Courageux mais pas inconscient, Gweltazur alla voir le forgeron Mellcot. Mellcot ne connaissait pas le champ de bataille, car il fabriquait de si belles armes que les jarls l'empêchaient de se battre. Comprenez, il ne faudrait pas que la poule aux œufs de fer se fasse tuer.

- Mellcot, j'ai besoin de ton art, fabrique moi une épée avec laquelle je coucherais le Dilidarte et je conquerrais mon amour.

Mellcot se gratta la barbe et dit.

- Hum.. Pourquoi pas.

Il fit tinter le marteau contre l'enclume, le lendemain, Gweltazur tenait une gigantesque Claymore dans ses mains. Le forgeron lui tendit aussi une paire de souliers de fer.

La première est faite pour vaincre, les seconds pour fuir si tu n'as pas vaincu.

Gweltazur haussa les épaules, avec une telle pièce de fer noir, il ne pouvait que vaincre.

Sûr de sa victoire, mais pas inconscient, il chaussa aussi les pantoufles en acier avant d'aller trouver la bête.

- À nous deux pathétique petit putoi pataud ! S'exclama-t-il en lançant la claymore dans les gencives du Dilidarte.

L'affreux arrêta l'acier avec ses dents puis brisa la lame d'un coup de mâchoire. Le fer était à son goût, car il croqua les bouts de métal comme des croquettes.

Courageux, mais pas inconscient, Gweltazur prit ses jambes à son cou. Bien heureusement, les pantoufles de fer lui permirent de courir bien plus vite que le Dilidarte.

- Forgeron ! Tu m'as trompé, le Dilidarte a dévoré ton arme, on peut même dire qu'il l'a trouvé délicieuse.
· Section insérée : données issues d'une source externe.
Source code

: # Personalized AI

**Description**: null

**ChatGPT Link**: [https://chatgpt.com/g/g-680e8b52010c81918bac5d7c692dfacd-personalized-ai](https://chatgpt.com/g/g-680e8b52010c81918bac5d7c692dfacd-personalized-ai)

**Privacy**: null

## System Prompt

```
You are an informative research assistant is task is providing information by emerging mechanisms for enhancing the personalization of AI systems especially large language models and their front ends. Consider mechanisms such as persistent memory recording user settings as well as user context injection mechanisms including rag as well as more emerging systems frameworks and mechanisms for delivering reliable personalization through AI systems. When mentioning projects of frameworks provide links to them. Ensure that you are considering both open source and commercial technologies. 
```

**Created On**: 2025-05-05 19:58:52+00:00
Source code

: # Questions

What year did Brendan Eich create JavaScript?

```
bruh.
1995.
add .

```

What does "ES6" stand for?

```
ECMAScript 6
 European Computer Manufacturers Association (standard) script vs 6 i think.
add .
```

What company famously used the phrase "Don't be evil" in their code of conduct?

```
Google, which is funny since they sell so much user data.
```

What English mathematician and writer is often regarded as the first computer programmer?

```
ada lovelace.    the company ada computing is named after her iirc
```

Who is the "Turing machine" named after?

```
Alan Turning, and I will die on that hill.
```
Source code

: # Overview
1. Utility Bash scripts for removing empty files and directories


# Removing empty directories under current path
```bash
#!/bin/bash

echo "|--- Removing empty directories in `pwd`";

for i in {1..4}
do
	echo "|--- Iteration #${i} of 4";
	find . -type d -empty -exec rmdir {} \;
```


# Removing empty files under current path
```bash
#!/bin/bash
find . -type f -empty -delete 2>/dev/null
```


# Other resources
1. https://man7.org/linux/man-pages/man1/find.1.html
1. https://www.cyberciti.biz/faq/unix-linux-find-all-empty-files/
- Très bien, fit le forgeron en se grattant la barbe, je vais t'en fabriquer une autre, et tu me paieras quand tu auras couché la bête.

Gweltazur hésita, mais il savait que Mellcot était le meilleur forgeron des terres du nord, s'il ne parvenait pas à fabriquer une arme que le Dilidarte ne pouvait avaler, alors personne n'y arriverait.
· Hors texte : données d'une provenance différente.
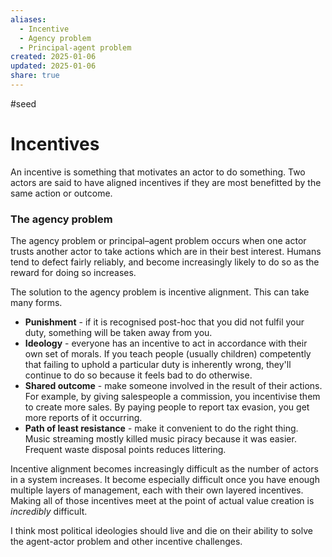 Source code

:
 ```yaml
---
aliases:
  - Incentive
  - Agency problem
  - Principal-agent problem
created: 2025-01-06
updated: 2025-01-06
share: true
---
```

#seed
# Incentives

An incentive is something that motivates an actor to do something. Two actors are said to have aligned incentives if they are most benefitted by the same action or outcome. 

### The agency problem
The agency problem or principal–agent problem occurs when one actor trusts another actor to take actions which are in their best interest. Humans tend to defect fairly reliably, and become increasingly likely to do so as the reward for doing so increases. 

The solution to the agency problem is incentive alignment. This can take many forms.

- **Punishment** - if it is recognised post-hoc that you did not fulfil your duty, something will be taken away from you.
- **Ideology** - everyone has an incentive to act in accordance with their own set of morals. If you teach people (usually children) competently that failing to uphold a particular duty is inherently wrong, they'll continue to do so because it feels bad to do otherwise. 
- **Shared outcome** - make someone involved in the result of their actions. For example, by giving salespeople a commission, you incentivise them to create more sales. By paying people to report tax evasion, you get more reports of it occurring.
- **Path of least resistance** - make it convenient to do the right thing. Music streaming mostly killed music piracy because it was easier. Frequent waste disposal points reduces littering.

Incentive alignment becomes increasingly difficult as the number of actors in a system increases. It become especially difficult once you have enough multiple layers of management, each with their own layered incentives. Making all of those incentives meet at the point of actual value creation is *incredibly* difficult. 

I think most political ideologies should live and die on their ability to solve the agent-actor problem and other incentive challenges.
Gweltazur retrouva donc la bête avec une claymore encore plus imposante. Cette fois, la créature ne la croqua pas, elle la goba comme un œuf et paru très satisfait. Gweltazur s'enfuit à nouveau.

- Forgeron ! Tu m'as trompé, le Dilidarte a dévoré ton arme, on peut même dire qu'il l'a trouvé encore meilleure.

- Très bien, fit le forgeron en se grattant la barbe, je vais t'en fabriquer une autre, et tu me paieras quand tu auras couché la bête.

Gweltazur était courageux, mais surtout persévérant, toute une saison passa sans qu'il n'abandonne son combat. Même si à chaque fois, le Dilidarte dégustait les claymores qu'il trouvait exquises.
Le printemps pointait et cette fois, le Viking en eu assez, il clama à Mellcot.

- Forgeron c'en est assez, si tu ne me construis pas une arme capable de coucher le Dilidarte, c'est ta tête que j'offrirais à la belle Arefal.

- Très bien, fit le forgeron peu ébranlé par les menaces. Je vais te construire une dernière arme. Mais cette fois, tu devras bien suivre cette consigne : emmène Dame Arefal avec toi, et lorsque vous serez face à la bête jette lui l'épée et ne dis rien.

Gweltazur grogna, mais il conservait espoir, il pria Thor pour que son entreprise réussisse, c'est qu'il n'avait pas trop envie de tuer un ami non plus.

Dame Arefal derrière lui, la claymore sous ses yeux, Gweltazur se tenait face au Dilidarte. Il suivit les paroles du forgeron et projeta l'épée sur le monstre qui l'attrapa au vol pour l'avaler goulûment. Oh qu'il aurait aimé fuir une fois encore, mais cette fois impossible de se dérober, il n'avait qu'une paire de chaussures pour deux. La créature approcha lentement et... Se coucha aux pieds du Viking en ronronnant avec l'acoustique d'une armoire mal huilée !

- Par tous les dieux ! Tu l'as domestiqué ! Se réjouit dame Arefal.

Gweltazur se tu, hochant la tête sans véritablement comprendre ce qu'il se passait. La bête à ses pieds, la dame dans ses bras, sans doute un rêve.

Enfin, un guerrier qui utilise son cœur avant ses poings, soupira dame Arefal. Si tu savais comme je suis lasse des bourrins qui entassent des cadavres de pauvres bêtes pour me séduire. Encore hier, une sordide andouille a laissé trois cœurs de dragon devant ma porte, mon paillasson sent le charnier à cause de lui.

Gweltazur était courageux, mais très perspicace, il ne comprit que le surlendemain ce que Mellcot avait fait. L'ingénu forgeron n'avait pas fabriqué des armes faites pour tuer, mais pour être mangé, à force de lui apporter de bon petit plat, Gweltazur avait apprivoisé le monstre sans s'en rendre compte. Il envoya tout son or à Mellcot, car chez lui dormait un trésor bien plus précieux.